(Dataset items)
=-=-=-=-=

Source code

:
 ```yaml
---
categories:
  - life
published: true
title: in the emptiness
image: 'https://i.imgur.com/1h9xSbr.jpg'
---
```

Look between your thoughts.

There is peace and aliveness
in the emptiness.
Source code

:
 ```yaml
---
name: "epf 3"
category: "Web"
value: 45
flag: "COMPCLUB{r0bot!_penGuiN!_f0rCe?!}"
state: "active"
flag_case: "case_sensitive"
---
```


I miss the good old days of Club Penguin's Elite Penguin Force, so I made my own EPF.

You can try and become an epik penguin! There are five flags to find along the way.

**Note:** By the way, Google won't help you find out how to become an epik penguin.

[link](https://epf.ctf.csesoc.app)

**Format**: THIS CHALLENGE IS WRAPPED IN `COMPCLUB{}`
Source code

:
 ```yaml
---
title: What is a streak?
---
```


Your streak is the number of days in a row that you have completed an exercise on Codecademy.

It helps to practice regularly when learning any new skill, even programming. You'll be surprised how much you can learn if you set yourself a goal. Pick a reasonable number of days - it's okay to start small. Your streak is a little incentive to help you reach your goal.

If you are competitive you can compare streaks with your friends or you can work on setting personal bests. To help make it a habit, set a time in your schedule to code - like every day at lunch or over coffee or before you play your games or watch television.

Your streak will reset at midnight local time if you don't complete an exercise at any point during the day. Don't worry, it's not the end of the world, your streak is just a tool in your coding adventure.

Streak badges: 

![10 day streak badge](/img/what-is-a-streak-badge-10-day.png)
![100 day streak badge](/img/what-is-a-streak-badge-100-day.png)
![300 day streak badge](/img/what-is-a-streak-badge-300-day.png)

=-=-=-=-=

= Exercise directions =
From the entries above, collect every line with the string "emptiness" in it.

= Solution for this task =
title: in the emptiness
in the emptiness.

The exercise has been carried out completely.